(Robert Pattinson, Zoë Kravitz, Paul Dano, Jeffrey Wright, et al / PG-13 / 2h 36m / Warner Bros. Pictures)
Summary: Batman ventures into Gotham City’s underworld when a sadistic killer leaves behind a trail of cryptic clues.
As the evidence begins to lead closer to home and the scale of the perpetrator’s plans become clear, he must forge new relationships, unmask the culprit and bring justice to the abuse of power and corruption that has long plagued the metropolis.
Verdict: Now that’s how you make Batman film in a post-Nolan world!
With Zack Snyder (and, as an accessory, David Ayer) diluting The Caped Crusader’s cinematic appeal in the decade since The Dark Knight Rises, Matt Reeves — a director well-versed in breathing new life into tired properties — makes good on the promise shown in his two Planet of the Apes films with The Batman.
Like the similarly lengthy No Time to Die, the nearly three-hour runtime zips by as Reeves and co-writer Peter Craig continually introduce new and exciting details that build on the plot’s core elements while refusing to bog down the film’s flow.
Further proving the thesis that Robert Pattinson does his best work in the absence of a heavy accent, the reboot gives the actor plenty to work with as an especially somber Bruce Wayne in the second year of his “Gotham Project” to help clean up the city as The Batman alongside Lt.

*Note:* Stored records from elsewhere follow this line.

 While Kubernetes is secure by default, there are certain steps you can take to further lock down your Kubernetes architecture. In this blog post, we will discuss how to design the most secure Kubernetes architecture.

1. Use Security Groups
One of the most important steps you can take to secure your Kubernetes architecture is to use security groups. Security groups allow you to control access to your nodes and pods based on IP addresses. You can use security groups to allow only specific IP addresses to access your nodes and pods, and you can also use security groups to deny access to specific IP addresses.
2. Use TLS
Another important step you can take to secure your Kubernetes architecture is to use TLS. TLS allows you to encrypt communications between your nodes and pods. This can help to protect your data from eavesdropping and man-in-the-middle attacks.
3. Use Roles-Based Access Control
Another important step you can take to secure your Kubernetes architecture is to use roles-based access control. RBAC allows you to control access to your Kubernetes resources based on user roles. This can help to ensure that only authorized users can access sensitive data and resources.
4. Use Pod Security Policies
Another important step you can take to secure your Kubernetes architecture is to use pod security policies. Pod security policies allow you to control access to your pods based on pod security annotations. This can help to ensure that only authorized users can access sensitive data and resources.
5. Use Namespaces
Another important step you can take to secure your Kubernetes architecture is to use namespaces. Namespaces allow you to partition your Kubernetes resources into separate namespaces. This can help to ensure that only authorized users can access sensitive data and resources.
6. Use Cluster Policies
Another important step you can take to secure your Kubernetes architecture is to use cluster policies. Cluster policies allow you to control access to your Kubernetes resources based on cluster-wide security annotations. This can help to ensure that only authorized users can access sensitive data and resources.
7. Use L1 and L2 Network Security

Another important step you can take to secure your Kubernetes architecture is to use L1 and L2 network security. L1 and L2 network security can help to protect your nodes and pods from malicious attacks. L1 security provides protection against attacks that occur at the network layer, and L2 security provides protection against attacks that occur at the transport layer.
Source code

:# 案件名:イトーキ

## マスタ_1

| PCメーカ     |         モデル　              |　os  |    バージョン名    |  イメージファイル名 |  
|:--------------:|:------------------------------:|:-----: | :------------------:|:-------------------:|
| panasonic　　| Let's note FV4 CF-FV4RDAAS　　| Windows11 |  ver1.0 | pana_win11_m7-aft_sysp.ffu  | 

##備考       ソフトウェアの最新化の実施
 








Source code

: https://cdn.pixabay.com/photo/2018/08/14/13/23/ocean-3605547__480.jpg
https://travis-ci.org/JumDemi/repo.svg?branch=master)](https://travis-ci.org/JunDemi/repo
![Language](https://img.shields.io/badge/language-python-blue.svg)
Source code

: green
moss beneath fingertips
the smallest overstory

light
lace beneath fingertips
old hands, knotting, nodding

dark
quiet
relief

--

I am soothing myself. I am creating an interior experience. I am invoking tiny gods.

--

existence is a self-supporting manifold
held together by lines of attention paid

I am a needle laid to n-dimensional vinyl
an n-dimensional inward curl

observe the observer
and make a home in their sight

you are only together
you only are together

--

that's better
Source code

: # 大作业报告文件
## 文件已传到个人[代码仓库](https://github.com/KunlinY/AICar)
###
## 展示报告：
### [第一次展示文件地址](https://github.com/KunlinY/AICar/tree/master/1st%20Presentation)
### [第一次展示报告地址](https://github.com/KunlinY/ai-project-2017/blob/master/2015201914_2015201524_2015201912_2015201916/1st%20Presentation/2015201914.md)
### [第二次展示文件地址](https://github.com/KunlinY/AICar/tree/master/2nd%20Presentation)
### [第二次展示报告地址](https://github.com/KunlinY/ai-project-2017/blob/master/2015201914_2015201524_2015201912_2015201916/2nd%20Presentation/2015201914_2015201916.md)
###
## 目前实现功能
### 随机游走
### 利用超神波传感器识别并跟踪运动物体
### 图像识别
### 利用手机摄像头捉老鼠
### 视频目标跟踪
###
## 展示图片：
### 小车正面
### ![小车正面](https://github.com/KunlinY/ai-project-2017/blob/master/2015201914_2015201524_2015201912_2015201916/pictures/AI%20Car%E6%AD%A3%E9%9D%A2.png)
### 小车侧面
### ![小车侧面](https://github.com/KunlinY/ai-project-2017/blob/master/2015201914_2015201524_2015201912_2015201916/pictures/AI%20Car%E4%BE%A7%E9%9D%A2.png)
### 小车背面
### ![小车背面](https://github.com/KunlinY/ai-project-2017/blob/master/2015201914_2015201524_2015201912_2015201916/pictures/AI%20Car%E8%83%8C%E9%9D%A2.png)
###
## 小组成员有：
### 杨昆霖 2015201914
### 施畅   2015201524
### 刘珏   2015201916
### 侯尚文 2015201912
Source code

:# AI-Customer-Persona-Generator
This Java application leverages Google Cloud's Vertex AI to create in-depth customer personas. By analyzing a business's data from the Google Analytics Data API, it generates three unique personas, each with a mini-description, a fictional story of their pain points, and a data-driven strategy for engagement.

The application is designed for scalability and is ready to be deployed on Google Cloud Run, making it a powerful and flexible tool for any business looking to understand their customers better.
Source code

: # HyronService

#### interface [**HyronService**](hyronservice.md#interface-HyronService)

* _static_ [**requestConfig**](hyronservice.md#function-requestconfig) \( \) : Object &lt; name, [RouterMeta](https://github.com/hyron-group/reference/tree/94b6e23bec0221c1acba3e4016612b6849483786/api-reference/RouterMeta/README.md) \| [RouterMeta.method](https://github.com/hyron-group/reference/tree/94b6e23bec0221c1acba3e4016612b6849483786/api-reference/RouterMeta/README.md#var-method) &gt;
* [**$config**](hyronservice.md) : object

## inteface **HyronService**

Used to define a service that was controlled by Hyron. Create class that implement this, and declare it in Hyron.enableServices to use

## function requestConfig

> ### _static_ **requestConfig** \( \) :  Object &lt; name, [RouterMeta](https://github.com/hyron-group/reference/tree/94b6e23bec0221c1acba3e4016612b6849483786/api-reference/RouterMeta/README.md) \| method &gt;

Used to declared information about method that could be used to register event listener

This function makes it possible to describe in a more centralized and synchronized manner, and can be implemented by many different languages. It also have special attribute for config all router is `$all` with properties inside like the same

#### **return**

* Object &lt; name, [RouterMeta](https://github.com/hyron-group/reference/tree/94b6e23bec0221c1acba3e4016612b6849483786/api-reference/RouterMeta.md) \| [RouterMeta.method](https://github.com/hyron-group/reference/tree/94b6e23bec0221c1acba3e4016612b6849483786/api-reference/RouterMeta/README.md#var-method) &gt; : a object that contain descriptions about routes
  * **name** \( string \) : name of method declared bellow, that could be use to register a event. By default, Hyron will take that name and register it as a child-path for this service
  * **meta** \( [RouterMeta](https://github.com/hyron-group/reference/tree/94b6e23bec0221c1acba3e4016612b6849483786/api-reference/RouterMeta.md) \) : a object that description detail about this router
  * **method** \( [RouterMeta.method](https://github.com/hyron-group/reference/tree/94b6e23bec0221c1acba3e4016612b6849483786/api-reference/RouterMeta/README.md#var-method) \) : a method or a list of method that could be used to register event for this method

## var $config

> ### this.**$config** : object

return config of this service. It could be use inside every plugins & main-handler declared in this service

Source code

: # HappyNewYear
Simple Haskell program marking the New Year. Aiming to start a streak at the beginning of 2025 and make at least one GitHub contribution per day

James Gordon (Jeffrey Wright).
Despite these efforts, crime has mysteriously increased over that span and suddenly gets extremely dialed up once the masked Riddler begins murdering Gotham’s most powerful figures and leaving cryptic messages for The Batman, complete with hints at exposing corruption at levels the city has never seen.

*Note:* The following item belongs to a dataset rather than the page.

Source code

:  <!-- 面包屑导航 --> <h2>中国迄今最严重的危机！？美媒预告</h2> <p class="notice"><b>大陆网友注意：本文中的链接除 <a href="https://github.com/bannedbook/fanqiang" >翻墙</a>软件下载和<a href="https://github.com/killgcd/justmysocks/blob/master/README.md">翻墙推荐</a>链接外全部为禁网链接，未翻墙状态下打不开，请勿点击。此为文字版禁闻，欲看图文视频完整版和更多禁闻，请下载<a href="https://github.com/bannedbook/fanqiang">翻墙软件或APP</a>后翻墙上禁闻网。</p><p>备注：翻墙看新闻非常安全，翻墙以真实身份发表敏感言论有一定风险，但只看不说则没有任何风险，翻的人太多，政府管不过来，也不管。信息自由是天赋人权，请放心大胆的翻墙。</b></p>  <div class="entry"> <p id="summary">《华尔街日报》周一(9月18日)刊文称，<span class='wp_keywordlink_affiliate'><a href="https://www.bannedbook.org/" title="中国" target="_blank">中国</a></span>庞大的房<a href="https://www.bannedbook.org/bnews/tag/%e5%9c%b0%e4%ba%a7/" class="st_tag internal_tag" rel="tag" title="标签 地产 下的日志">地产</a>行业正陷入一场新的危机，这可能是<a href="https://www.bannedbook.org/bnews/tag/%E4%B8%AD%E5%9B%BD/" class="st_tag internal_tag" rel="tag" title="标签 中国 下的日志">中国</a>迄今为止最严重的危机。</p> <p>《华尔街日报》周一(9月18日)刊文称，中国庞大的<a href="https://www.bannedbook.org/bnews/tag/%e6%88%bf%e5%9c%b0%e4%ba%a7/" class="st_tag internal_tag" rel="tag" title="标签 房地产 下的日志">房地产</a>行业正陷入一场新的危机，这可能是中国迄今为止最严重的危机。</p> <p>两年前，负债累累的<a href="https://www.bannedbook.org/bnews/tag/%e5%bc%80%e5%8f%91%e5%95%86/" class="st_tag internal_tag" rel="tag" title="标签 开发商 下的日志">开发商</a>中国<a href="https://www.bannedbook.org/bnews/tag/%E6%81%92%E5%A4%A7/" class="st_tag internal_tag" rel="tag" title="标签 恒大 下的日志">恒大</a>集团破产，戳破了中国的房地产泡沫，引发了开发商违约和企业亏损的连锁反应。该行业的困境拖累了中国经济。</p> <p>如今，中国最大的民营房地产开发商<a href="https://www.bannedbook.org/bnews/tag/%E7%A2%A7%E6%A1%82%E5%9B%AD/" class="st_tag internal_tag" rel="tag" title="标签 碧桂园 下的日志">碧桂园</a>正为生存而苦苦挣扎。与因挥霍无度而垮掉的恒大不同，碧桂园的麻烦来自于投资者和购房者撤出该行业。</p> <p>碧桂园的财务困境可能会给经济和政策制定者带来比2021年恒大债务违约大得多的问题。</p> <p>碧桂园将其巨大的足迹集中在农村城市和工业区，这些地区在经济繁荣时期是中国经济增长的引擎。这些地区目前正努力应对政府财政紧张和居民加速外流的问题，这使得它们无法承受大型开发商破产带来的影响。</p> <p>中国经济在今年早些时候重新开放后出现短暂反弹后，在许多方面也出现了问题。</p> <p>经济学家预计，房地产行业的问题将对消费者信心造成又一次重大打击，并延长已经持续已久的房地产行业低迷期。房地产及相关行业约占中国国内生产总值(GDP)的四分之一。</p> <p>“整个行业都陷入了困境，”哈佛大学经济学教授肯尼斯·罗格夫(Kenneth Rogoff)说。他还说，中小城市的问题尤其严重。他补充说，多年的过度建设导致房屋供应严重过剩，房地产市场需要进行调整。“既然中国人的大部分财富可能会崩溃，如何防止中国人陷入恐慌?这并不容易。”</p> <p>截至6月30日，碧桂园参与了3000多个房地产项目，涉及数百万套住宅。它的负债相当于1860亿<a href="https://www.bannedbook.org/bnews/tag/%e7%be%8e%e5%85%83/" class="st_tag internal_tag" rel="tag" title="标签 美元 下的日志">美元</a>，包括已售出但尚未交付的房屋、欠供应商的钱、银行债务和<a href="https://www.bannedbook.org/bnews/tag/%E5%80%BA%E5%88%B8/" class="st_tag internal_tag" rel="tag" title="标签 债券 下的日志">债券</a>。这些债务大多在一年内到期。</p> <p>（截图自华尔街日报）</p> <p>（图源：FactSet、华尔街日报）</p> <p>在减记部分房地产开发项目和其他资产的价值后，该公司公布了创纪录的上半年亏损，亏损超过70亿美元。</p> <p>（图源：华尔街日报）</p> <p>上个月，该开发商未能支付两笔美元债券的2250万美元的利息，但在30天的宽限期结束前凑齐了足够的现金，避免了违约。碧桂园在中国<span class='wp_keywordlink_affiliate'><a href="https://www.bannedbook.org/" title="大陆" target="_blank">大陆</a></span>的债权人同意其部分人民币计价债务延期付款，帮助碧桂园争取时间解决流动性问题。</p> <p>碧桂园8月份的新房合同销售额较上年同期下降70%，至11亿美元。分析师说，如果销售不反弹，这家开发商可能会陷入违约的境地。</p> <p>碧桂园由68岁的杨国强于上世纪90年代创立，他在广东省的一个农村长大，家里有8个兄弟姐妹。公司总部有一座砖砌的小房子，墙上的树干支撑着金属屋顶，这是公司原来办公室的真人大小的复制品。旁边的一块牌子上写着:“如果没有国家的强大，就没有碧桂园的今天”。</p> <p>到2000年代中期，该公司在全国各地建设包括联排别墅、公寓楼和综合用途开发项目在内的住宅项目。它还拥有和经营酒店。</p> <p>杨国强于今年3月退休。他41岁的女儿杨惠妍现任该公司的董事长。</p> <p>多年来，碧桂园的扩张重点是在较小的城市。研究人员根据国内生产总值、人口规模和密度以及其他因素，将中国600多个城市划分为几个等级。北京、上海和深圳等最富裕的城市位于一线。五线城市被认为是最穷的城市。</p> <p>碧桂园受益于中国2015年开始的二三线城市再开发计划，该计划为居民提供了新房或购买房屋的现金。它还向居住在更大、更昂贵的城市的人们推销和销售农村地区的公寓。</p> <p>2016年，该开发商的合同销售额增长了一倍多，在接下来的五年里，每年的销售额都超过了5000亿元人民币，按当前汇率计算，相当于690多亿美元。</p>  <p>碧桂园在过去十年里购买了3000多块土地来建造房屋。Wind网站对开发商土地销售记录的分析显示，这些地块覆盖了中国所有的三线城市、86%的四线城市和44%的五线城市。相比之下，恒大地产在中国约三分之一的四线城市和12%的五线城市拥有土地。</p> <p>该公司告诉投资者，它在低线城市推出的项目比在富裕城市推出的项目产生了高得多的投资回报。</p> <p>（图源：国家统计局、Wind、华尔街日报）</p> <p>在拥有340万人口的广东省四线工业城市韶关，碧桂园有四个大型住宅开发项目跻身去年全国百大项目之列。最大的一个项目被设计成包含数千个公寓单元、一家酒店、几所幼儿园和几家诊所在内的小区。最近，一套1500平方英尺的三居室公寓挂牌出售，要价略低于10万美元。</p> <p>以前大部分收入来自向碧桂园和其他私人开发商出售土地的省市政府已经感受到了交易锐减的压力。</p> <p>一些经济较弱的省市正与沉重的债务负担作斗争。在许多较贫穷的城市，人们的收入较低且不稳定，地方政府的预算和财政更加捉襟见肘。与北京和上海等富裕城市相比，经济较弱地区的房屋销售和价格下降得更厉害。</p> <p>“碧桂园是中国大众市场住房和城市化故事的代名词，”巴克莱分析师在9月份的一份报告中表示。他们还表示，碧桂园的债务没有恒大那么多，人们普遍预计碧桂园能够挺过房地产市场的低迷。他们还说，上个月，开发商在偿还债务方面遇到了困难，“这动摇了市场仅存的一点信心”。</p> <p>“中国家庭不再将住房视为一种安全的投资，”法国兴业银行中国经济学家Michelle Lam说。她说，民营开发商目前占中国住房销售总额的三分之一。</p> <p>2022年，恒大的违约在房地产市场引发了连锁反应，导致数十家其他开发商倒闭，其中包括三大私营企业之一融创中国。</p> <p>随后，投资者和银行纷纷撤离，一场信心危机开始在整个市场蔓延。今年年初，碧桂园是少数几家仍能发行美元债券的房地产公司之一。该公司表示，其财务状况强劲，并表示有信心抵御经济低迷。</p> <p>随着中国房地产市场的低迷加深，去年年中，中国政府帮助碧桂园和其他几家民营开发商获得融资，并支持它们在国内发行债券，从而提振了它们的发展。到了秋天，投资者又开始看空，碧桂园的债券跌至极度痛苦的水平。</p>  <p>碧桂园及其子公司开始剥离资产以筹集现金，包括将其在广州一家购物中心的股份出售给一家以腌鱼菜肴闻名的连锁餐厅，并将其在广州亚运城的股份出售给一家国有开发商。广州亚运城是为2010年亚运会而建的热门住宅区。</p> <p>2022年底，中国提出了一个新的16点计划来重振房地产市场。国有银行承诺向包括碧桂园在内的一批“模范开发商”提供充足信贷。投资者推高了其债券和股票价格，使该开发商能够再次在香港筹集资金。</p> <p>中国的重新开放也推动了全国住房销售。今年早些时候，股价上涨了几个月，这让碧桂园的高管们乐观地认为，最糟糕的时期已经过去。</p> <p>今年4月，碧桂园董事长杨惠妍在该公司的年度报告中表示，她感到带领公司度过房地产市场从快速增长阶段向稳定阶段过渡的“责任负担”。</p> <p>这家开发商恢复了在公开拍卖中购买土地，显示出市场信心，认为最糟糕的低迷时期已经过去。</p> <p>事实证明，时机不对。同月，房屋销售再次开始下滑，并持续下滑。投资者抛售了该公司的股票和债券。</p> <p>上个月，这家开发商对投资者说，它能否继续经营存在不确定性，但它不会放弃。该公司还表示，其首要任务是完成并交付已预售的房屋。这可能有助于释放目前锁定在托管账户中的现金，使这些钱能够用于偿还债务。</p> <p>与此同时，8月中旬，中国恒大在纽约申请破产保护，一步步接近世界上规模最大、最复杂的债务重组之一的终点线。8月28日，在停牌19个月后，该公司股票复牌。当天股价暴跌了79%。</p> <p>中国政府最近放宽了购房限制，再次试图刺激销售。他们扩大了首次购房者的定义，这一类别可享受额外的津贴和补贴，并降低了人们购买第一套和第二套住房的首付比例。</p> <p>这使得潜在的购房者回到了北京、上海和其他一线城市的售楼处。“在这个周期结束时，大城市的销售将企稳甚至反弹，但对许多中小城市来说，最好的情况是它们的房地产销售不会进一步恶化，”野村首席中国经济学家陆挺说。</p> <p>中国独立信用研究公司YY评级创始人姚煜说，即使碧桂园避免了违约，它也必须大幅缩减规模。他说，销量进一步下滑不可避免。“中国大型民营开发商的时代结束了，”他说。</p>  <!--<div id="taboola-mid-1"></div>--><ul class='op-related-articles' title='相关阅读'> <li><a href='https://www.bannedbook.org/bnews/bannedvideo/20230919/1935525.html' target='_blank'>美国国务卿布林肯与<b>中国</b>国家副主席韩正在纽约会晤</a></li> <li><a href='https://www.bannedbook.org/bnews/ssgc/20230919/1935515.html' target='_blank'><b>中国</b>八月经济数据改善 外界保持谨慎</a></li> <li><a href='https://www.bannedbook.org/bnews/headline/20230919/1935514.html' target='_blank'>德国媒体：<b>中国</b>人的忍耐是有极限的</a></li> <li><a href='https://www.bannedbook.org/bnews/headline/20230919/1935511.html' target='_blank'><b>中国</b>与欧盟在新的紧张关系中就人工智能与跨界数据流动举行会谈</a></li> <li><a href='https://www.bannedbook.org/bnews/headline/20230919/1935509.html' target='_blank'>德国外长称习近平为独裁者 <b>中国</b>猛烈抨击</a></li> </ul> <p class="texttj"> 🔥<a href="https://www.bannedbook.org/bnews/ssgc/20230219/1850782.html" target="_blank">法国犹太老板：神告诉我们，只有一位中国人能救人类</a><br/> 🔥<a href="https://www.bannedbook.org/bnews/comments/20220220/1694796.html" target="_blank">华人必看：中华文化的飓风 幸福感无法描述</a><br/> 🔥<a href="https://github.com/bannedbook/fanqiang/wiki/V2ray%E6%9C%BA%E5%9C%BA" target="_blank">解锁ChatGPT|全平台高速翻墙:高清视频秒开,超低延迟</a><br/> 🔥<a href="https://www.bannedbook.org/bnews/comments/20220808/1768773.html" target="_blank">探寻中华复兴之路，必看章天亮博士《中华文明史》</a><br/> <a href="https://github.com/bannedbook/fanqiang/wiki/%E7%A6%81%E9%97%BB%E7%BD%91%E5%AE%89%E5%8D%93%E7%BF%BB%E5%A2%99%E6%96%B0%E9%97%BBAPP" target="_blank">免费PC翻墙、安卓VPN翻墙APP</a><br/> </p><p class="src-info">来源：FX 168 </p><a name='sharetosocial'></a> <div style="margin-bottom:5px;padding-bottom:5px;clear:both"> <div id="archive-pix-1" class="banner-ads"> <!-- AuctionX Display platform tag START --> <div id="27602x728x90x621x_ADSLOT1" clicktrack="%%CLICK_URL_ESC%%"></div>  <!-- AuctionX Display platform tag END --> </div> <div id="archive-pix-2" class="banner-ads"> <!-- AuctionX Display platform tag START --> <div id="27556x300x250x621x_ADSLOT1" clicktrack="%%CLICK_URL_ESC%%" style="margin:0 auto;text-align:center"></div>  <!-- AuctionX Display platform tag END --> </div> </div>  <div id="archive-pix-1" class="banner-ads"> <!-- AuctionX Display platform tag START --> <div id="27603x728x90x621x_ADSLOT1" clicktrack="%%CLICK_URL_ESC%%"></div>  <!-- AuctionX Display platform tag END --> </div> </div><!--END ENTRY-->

While the presence of cyphers in need of solving and notebooks full of insane ramblings echo David Fincher’s detective films, Reeves largely operates on his own wavelength, focusing on this dark knight as a pseudo-cop and leaving Bruce’s personal matters largely to the side.

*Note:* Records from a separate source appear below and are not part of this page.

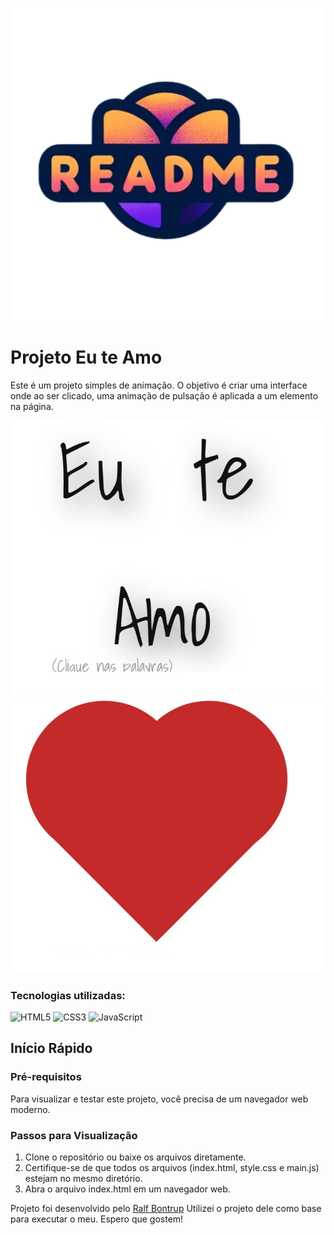 ![Página inicial](readme_logo.png)

# Projeto Eu te Amo

Este é um projeto simples de animação. O objetivo é criar uma interface onde ao ser clicado, uma animação de pulsação é aplicada a um elemento na página.

![Página inicial](eu_te_amo.jpg)
![Imagem final](coracao.jpg)

### Tecnologias utilizadas:

![HTML5](https://img.shields.io/badge/html5-%23E34F26.svg?style=for-the-badge&logo=html5&logoColor=white)
![CSS3](https://img.shields.io/badge/css3-%231572B6.svg?style=for-the-badge&logo=css3&logoColor=white)
![JavaScript](https://img.shields.io/badge/javascript-%23323330.svg?style=for-the-badge&logo=javascript&logoColor=%23F7DF1E)

## Início Rápido
### Pré-requisitos
Para visualizar e testar este projeto, você precisa de um navegador web moderno.

### Passos para Visualização
1. Clone o repositório ou baixe os arquivos diretamente.
2. Certifique-se de que todos os arquivos (index.html, style.css e main.js) estejam no mesmo diretório.
3. Abra o arquivo index.html em um navegador web.

Projeto foi desenvolvido pelo [Ralf Bontrup](https://codepen.io/ralfb)
Utilizei o projeto dele como base para executar o meu. Espero que gostem! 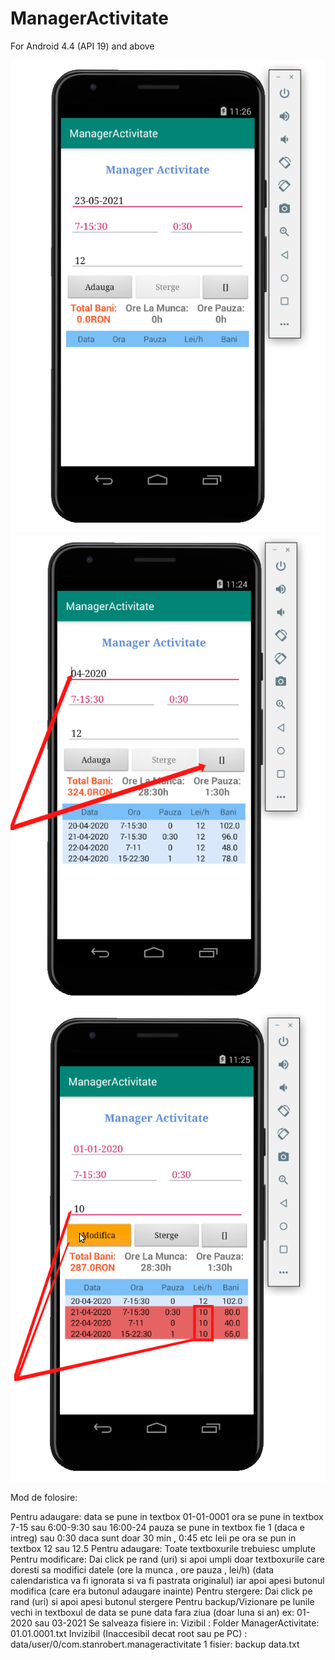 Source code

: # ManagerActivitate
For Android 4.4 (API 19) and above

![alt text](https://raw.githubusercontent.com/robertstandev/ManagerActivitate/main/README/Images/Default.png)
![alt text](https://raw.githubusercontent.com/robertstandev/ManagerActivitate/main/README/Images/PreviousMonths.png)
![alt text](https://raw.githubusercontent.com/robertstandev/ManagerActivitate/main/README/Images/MultiModify.png)

Mod de folosire:

Pentru adaugare:
data se pune in textbox                         01-01-0001
ora se pune in textbox                          7-15 sau 6:00-9:30 sau 16:00-24
pauza se pune in textbox                        fie 1 (daca e intreg) sau 0:30 daca sunt doar 30 min , 0:45 etc
leii pe ora se pun in textbox                   12 sau 12.5
Pentru adaugare:
Toate textboxurile trebuiesc umplute
Pentru modificare:
Dai click pe rand (uri) si apoi umpli doar textboxurile care doresti sa modifici datele (ore la munca , ore pauza , lei/h)
(data calendaristica va fi ignorata si va fi pastrata originalul) iar apoi apesi butonul modifica (care era butonul adaugare inainte)
Pentru stergere:
Dai click pe rand (uri) si apoi apesi butonul stergere
Pentru backup/Vizionare pe lunile vechi
in textboxul de data se pune data fara ziua (doar luna si an) ex: 01-2020   sau    03-2021
Se salveaza fisiere in:
Vizibil : Folder ManagerActivitate: 01.01.0001.txt
Invizibil (Inaccesibil decat root sau pe PC) : data/user/0/com.stanrobert.manageractivitate   1 fisier:  backup data.txt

The emphasis is one of several welcome twists on familiar characters and details (at least in live-action film form), including Bruce living downtown, Oz “The Penguin” Cobblepot (a gloriously unrecognizable Colin Farrell) as someone with five fingers on each hand, and so much rain that this Gotham very well may be in the Pacific Northwest — which also might explain the pair of inspired needles drops of Nirvana’s “Something in the Way.”
Best of all? No alleyway death for Martha and Thomas Wayne — and therefore no pearls falling in slow motion, a sight viewers have been subjected to so many times that the MPAA has banned its recreation for 50 years. (Just kidding. Maybe…).
In addition to Pattinson, Wright, and Farrell (whose Penguin series can’t arrive soon enough), nearly everyone else in the impressive cast likewise brings their “A” game, including an especially sultry Zoë Kravitz as Selina “Catwoman” Kyle, John Turturro having a blast breaking bad as crime boss Carmine Falcone, and Andy Serkis in a rare reserved role as a strangely hands-off Alfred.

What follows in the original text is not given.